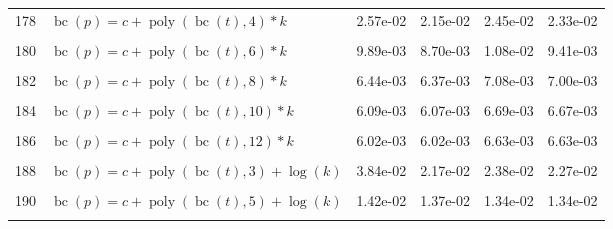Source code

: \documentclass[12pt,a4paper]{article}
\DeclareMathOperator{\bc}{bc}
\DeclareMathOperator{\poly}{poly}
\begin{document}
\begin{longtable}[t]{ll>{\raggedleft\arraybackslash}p{2cm}>{\raggedleft\arraybackslash}p{2cm}>{\raggedleft\arraybackslash}p{2cm}>{\raggedleft\arraybackslash}p{2cm}}
178 & $\bc(p) = c + \poly\left( \bc(t), 4 \right) * k$ & 2.57e-02 & 2.15e-02 & 2.45e-02 & 2.33e-02\\
\cellcolor{gray!6}{179} & \cellcolor{gray!6}{$\bc(p) = c + \poly\left( \bc(t), 5 \right) * k$} & \cellcolor{gray!6}{1.08e-02} & \cellcolor{gray!6}{1.06e-02} & \cellcolor{gray!6}{1.08e-02} & \cellcolor{gray!6}{1.08e-02}\\
180 & $\bc(p) = c + \poly\left( \bc(t), 6 \right) * k$ & 9.89e-03 & 8.70e-03 & 1.08e-02 & 9.41e-03\\
\cellcolor{gray!6}{181} & \cellcolor{gray!6}{$\bc(p) = c + \poly\left( \bc(t), 7 \right) * k$} & \cellcolor{gray!6}{8.31e-03} & \cellcolor{gray!6}{7.54e-03} & \cellcolor{gray!6}{8.63e-03} & \cellcolor{gray!6}{8.15e-03}\\
182 & $\bc(p) = c + \poly\left( \bc(t), 8 \right) * k$ & 6.44e-03 & 6.37e-03 & 7.08e-03 & 7.00e-03\\
\cellcolor{gray!6}{183} & \cellcolor{gray!6}{$\bc(p) = c + \poly\left( \bc(t), 9 \right) * k$} & \cellcolor{gray!6}{6.34e-03} & \cellcolor{gray!6}{6.29e-03} & \cellcolor{gray!6}{6.97e-03} & \cellcolor{gray!6}{6.91e-03}\\
184 & $\bc(p) = c + \poly\left( \bc(t), 10 \right) * k$ & 6.09e-03 & 6.07e-03 & 6.69e-03 & 6.67e-03\\
\cellcolor{gray!6}{185} & \cellcolor{gray!6}{$\bc(p) = c + \poly\left( \bc(t), 11 \right) * k$} & \cellcolor{gray!6}{6.05e-03} & \cellcolor{gray!6}{6.04e-03} & \cellcolor{gray!6}{6.66e-03} & \cellcolor{gray!6}{6.65e-03}\\
186 & $\bc(p) = c + \poly\left( \bc(t), 12 \right) * k$ & 6.02e-03 & 6.02e-03 & 6.63e-03 & 6.63e-03\\
\cellcolor{gray!6}{187} & \cellcolor{gray!6}{$\bc(p) = c + \poly\left( \bc(t), 13 \right) * k$} & \cellcolor{gray!6}{6.02e-03} & \cellcolor{gray!6}{6.02e-03} & \cellcolor{gray!6}{6.63e-03} & \cellcolor{gray!6}{6.63e-03}\\
188 & $\bc(p) = c + \poly\left( \bc(t), 3 \right) + \log(k)$ & 3.84e-02 & 2.17e-02 & 2.38e-02 & 2.27e-02\\
\cellcolor{gray!6}{189} & \cellcolor{gray!6}{$\bc(p) = c + \poly\left( \bc(t), 4 \right) + \log(k)$} & \cellcolor{gray!6}{2.87e-02} & \cellcolor{gray!6}{2.39e-02} & \cellcolor{gray!6}{2.66e-02} & \cellcolor{gray!6}{2.53e-02}\\
190 & $\bc(p) = c + \poly\left( \bc(t), 5 \right) + \log(k)$ & 1.42e-02 & 1.37e-02 & 1.34e-02 & 1.34e-02\\
\cellcolor{gray!6}{191} & \cellcolor{gray!6}{$\bc(p) = c + \poly\left( \bc(t), 6 \right) + \log(k)$} & \cellcolor{gray!6}{1.30e-02} & \cellcolor{gray!6}{1.21e-02} & \cellcolor{gray!6}{1.31e-02} & \cellcolor{gray!6}{1.21e-02}\\

\end{longtable}
\end{document}
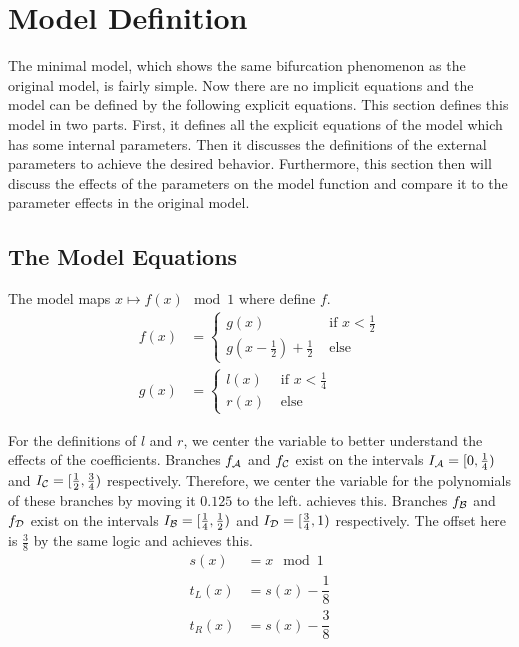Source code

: \section{Model Definition}
\label{sec:minrep.definition}

The minimal model, which shows the same bifurcation phenomenon as the original model, is fairly simple.
Now there are no implicit equations and the model can be defined by the following explicit equations.
This section defines this model in two parts.
First, it defines all the explicit equations of the model which has some internal parameters.
Then it discusses the definitions of the external parameters to achieve the desired behavior.
Furthermore, this section then will discuss the effects of the parameters on the model function and compare it to the parameter effects in the original model.

\subsection{The Model Equations}

The model maps $x \mapsto f(x) \mod 1$ where  define $f$.
\begin{align}
    f(x) & = \begin{cases}
                 g(x)                                        & \text{ if } x < \frac{1}{2} \\
                 g\left(x - \frac{1}{2}\right) + \frac{1}{2} & \text{ else}
             \end{cases}
    \label{equ:final.def.f}
    \\
    g(x) & = \begin{cases}
                 l(x) & \text{ if } x < \frac{1}{4} \\
                 r(x) & \text{ else}
             \end{cases}
\end{align}

For the definitions of $l$ and $r$, we center the variable to better understand the effects of the coefficients.
Branches $f_{\mathcal{A}}$ and $f_{\mathcal{C}}$ exist on the intervals $I_{\mathcal{A}} = [0, \frac{1}{4})$ and $I_{\mathcal{C}} = [\frac{1}{2}, \frac{3}{4})$ respectively.
Therefore, we center the variable for the polynomials of these branches by moving it $0.125$ to the left.
 achieves this.
Branches $f_{\mathcal{B}}$ and $f_{\mathcal{D}}$ exist on the intervals $I_{\mathcal{B}} = [\frac{1}{4}, \frac{1}{2})$ and $I_{\mathcal{D}} = [\frac{3}{4}, 1)$ respectively.
The offset here is $\frac{3}{8}$ by the same logic and  achieves this.
\begin{align}
    s(x)   & = x \mod 1                                     \\
    t_L(x) & = s(x) - \dfrac{1}{8} \label{equ:final.def.tl} \\
    t_R(x) & = s(x) - \dfrac{3}{8} \label{equ:final.def.tr}
\end{align}

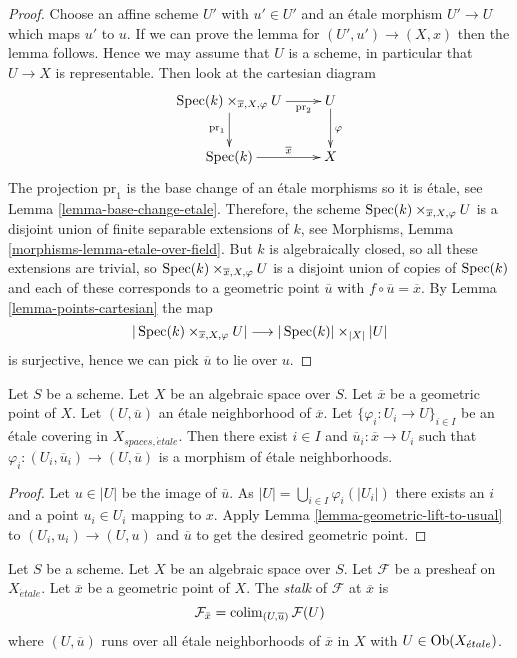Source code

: \begin{proof}
Choose an affine scheme $U'$ with $u' \in U'$ and an \'etale morphism
$U' \to U$ which maps $u'$ to $u$. If we can prove the lemma for
$(U', u') \to (X, x)$ then the lemma follows. Hence we may assume that
$U$ is a scheme, in particular that $U \to X$ is representable.
Then look at the cartesian diagram
$$
\xymatrix{
\Spec(k) \times_{\overline{x}, X, \varphi} U
\ar[d]_{\text{pr}_1} \ar[r]_-{\text{pr}_2} & U
\ar[d]^\varphi \\
\Spec(k) \ar[r]^-{\overline{x}} & X
}
$$
The projection $\text{pr}_1$ is the base change of an \'etale morphisms
so it is \'etale, see
Lemma \ref{lemma-base-change-etale}.
Therefore, the scheme $\mathop{\rm Spec}(k) \times_{\overline{x}, X, \varphi} U$
is a disjoint union of finite separable extensions of $k$, see
Morphisms, Lemma \ref{morphisms-lemma-etale-over-field}.
But $k$ is algebraically closed, so all these extensions are trivial,
so $\mathop{\rm Spec}(k) \times_{\overline{x}, X, \varphi} U$
is a disjoint union of copies of $\mathop{\rm Spec}(k)$ and each of
these corresponds to a geometric point $\overline{u}$ with
$f \circ \overline{u} = \overline{x}$. By
Lemma \ref{lemma-points-cartesian}
the map
$$
|\mathop{\rm Spec}(k) \times_{\overline{x}, X, \varphi} U|
\longrightarrow
|\mathop{\rm Spec}(k)| \times_{|X|} |U|
$$
is surjective, hence we can pick $\overline{u}$ to lie over $u$.
\end{proof}

\begin{lemma}
\label{lemma-geometric-lift-to-cover}
Let $S$ be a scheme. Let $X$ be an algebraic space over $S$.
Let $\overline{x}$ be a geometric point of $X$.
Let $(U, \overline{u})$ an \'etale neighborhood of $\overline{x}$.
Let $\{\varphi_i : U_i \to U\}_{i \in I}$ be an \'etale covering in
$X_{spaces, \acute{e}tale}$.
Then there exist $i \in I$ and $\overline{u}_i : \overline{x} \to U_i$
such that $\varphi_i : (U_i, \overline{u}_i) \to (U, \overline{u})$
is a morphism of \'etale neighborhoods.
\end{lemma}

\begin{proof}
Let $u \in |U|$ be the image of $\overline{u}$.
As $|U| = \bigcup_{i \in I} \varphi_i(|U_i|)$ there exists an
$i$ and a point $u_i \in U_i$ mapping to $x$. Apply
Lemma \ref{lemma-geometric-lift-to-usual}
to $(U_i, u_i) \to (U, u)$ and $\overline{u}$ to
get the desired geometric point.
\end{proof}

\begin{definition}
\label{definition-stalk}
Let $S$ be a scheme. Let $X$ be an algebraic space over $S$.
Let $\mathcal{F}$ be a presheaf on $X_{\acute{e}tale}$.
Let $\overline{x}$ be a geometric point of $X$.
The {\it stalk} of $\mathcal{F}$ at $\overline{x}$ is
$$
\mathcal{F}_{\bar x}
=
\mathop{\rm colim}\nolimits_{(U, \overline{u})} \mathcal{F}(U)
$$
where $(U, \overline{u})$ runs over all \'etale neighborhoods
of $\overline{x}$ in $X$ with $U \in \mathop{\rm Ob}\nolimits(X_{\acute{e}tale})$.
\end{definition}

--

[EXERCISE DESCRIPTION] Give back exactly the lines above starting at the line where "182 & $\bc(p)" appears and ending at the line where "190 & $\bc(p)" appears, both included, with no other lines.

[YOUR SOLUTION]
182 & $\bc(p) = c + \poly\left( \bc(t), 8 \right) * k$ & 6.44e-03 & 6.37e-03 & 7.08e-03 & 7.00e-03\\
\cellcolor{gray!6}{183} & \cellcolor{gray!6}{$\bc(p) = c + \poly\left( \bc(t), 9 \right) * k$} & \cellcolor{gray!6}{6.34e-03} & \cellcolor{gray!6}{6.29e-03} & \cellcolor{gray!6}{6.97e-03} & \cellcolor{gray!6}{6.91e-03}\\
184 & $\bc(p) = c + \poly\left( \bc(t), 10 \right) * k$ & 6.09e-03 & 6.07e-03 & 6.69e-03 & 6.67e-03\\
\cellcolor{gray!6}{185} & \cellcolor{gray!6}{$\bc(p) = c + \poly\left( \bc(t), 11 \right) * k$} & \cellcolor{gray!6}{6.05e-03} & \cellcolor{gray!6}{6.04e-03} & \cellcolor{gray!6}{6.66e-03} & \cellcolor{gray!6}{6.65e-03}\\
186 & $\bc(p) = c + \poly\left( \bc(t), 12 \right) * k$ & 6.02e-03 & 6.02e-03 & 6.63e-03 & 6.63e-03\\
\cellcolor{gray!6}{187} & \cellcolor{gray!6}{$\bc(p) = c + \poly\left( \bc(t), 13 \right) * k$} & \cellcolor{gray!6}{6.02e-03} & \cellcolor{gray!6}{6.02e-03} & \cellcolor{gray!6}{6.63e-03} & \cellcolor{gray!6}{6.63e-03}\\
188 & $\bc(p) = c + \poly\left( \bc(t), 3 \right) + \log(k)$ & 3.84e-02 & 2.17e-02 & 2.38e-02 & 2.27e-02\\
\cellcolor{gray!6}{189} & \cellcolor{gray!6}{$\bc(p) = c + \poly\left( \bc(t), 4 \right) + \log(k)$} & \cellcolor{gray!6}{2.87e-02} & \cellcolor{gray!6}{2.39e-02} & \cellcolor{gray!6}{2.66e-02} & \cellcolor{gray!6}{2.53e-02}\\
190 & $\bc(p) = c + \poly\left( \bc(t), 5 \right) + \log(k)$ & 1.42e-02 & 1.37e-02 & 1.34e-02 & 1.34e-02\\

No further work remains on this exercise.